Setting Variables

Hi All,

I’m relatively new to OOP and trying to make headway but am getting a little stuck at the theory, and whether it is how my class is split up,or just a concept I’m not grasping. When dealing with users and their sessions, I have a private variable to contain the user’s ID and is returned by a function. Setting it is where I have a problem - it would obviously be set when a user completes a login successfully - along with other information about them stuck in the database - however when checking if they were logged in, when they have navigated away, and a new instance of the class is called - surely it would need to be set again by the function checking their login - therefore being set in two places. This seems a little bit redundant to me - or am I heading down the right path?


This is the ideal place to use the PHP session. You can read all about PHP sessions here.

Upon successful login, I would set the session variables something like this:
$_SESSION[‘login’] = array();
$_SESSION[‘login’][‘userid’] = $_POST[‘userid’];
$_SESSION[‘login’][‘timestamp’] = time();

Then to check for a valid login on a subsequent page load:

if (array_key_exists('login', $_SESSION)) {
if (array_key_exists('timestamp', $_SESSION['login'])) {
if (time() - $_SESSION['login']['timestamp'] < 900) {
// login is valid, update the timestamp
$_SESSION['login']['timestamp'] = time();
$loginIsValid = true;
} else $error = 'Login timed out';
} else $error = 'Not logged in';
} else $error = 'Not logged in';

The vile art of thread necromancy in action!! And in a two-for-one, the answer given doesn’t really answer the OP’s question. :nono:

First, some background.

HTTP is a stateless protocol. This means that each transaction between server and browser is independent of the others. While this aids the robustness of the web as a whole, it’s a hindrance when dealing with dynamic pages that must carry a state between transactions, such as a logged in state. To do this PHP implements a session variable as the second poster pointed out. You can store the user information there between page loads to recover any information the user provided in a previous transaction.

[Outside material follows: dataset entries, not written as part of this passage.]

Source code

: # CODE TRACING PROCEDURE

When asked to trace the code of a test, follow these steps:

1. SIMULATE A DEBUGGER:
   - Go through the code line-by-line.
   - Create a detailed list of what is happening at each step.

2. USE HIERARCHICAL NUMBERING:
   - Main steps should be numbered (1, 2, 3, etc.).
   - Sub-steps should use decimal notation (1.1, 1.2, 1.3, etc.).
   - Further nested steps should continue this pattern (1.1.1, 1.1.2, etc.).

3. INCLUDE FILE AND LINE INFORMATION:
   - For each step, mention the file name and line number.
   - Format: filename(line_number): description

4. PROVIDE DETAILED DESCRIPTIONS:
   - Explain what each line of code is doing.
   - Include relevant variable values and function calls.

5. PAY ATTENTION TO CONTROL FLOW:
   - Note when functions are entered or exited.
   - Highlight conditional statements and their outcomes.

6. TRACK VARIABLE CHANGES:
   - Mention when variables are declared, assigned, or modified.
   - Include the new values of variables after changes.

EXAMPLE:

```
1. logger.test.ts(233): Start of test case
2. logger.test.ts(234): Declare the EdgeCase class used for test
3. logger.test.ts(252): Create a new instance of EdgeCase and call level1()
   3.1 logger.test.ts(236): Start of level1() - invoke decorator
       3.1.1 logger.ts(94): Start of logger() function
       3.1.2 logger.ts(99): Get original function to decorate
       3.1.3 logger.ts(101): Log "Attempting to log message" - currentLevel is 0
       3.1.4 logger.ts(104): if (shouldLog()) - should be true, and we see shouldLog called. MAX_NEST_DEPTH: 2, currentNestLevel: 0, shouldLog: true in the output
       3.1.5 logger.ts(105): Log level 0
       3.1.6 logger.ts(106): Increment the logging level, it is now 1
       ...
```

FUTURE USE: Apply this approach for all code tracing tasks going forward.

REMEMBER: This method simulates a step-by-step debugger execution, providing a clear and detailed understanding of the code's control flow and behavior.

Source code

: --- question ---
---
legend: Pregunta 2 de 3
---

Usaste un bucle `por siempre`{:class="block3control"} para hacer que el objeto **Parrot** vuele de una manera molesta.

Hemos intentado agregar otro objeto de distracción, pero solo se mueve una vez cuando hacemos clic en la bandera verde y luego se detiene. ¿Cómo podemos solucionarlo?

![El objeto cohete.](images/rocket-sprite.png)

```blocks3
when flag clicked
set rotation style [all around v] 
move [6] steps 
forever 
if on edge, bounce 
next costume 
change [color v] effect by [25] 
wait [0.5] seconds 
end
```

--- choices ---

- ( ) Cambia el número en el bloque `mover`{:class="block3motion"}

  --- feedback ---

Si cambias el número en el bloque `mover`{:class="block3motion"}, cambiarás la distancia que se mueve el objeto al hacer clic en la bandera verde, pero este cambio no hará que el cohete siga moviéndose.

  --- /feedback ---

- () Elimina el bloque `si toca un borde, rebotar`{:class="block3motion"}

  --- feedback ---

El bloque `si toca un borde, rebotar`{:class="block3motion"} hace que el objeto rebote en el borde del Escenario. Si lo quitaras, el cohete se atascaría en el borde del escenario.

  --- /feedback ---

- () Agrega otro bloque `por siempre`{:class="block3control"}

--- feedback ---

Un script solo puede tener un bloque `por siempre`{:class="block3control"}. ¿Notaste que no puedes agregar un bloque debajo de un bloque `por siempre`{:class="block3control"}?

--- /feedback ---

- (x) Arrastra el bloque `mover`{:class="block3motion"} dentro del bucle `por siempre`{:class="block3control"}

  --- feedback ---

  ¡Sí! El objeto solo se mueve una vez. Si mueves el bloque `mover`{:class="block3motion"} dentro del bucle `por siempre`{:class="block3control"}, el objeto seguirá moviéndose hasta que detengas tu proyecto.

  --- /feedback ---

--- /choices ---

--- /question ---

In an OOP environment the user object is often serialized and then written to the session variable. When the object is unserialized it can recover the information that was serialized for it and return to the state it had before the last page transaction ended.

The best way to serialize an object is to implement the [fphp=serializable]Serializeable interface[/fphp] in that object.

A final note about PHP Sessions - these are mapped to the given server the script executes on. In larger site setups with multiple servers and a load balancer a custom solution may become necessary since the session information on one server may not be easily shared with a second (though there are workarounds).

Now second - the original poster is unlikely to see this reply or the one above since the post was made 2 years ago. Also, I’m fairly certain that their programming skills have grown in the interim. This is the main reason for the site stricture on resurrecting threads, which is jokingly called “thread necromancy,” particularly on RPG boards. It’s better to start a new thread.

Mr. Morris apparently doesn’t care for new guys answering questions. I’ll quietly slink back under my rock …

I don’t see anything out of the ordinary, you did reply to a 2 year old question and Michael offered quite good solution on top of yours.

I’m no diplomat, so I can come off as rude at times. That’s not my intent, just my nature. To clarify - Answering questions isn’t bad - answering old ones is. Any thread more than a month old should not be replied to without good reason. And this one seems to have run its course so I’m putting in a request for its closure.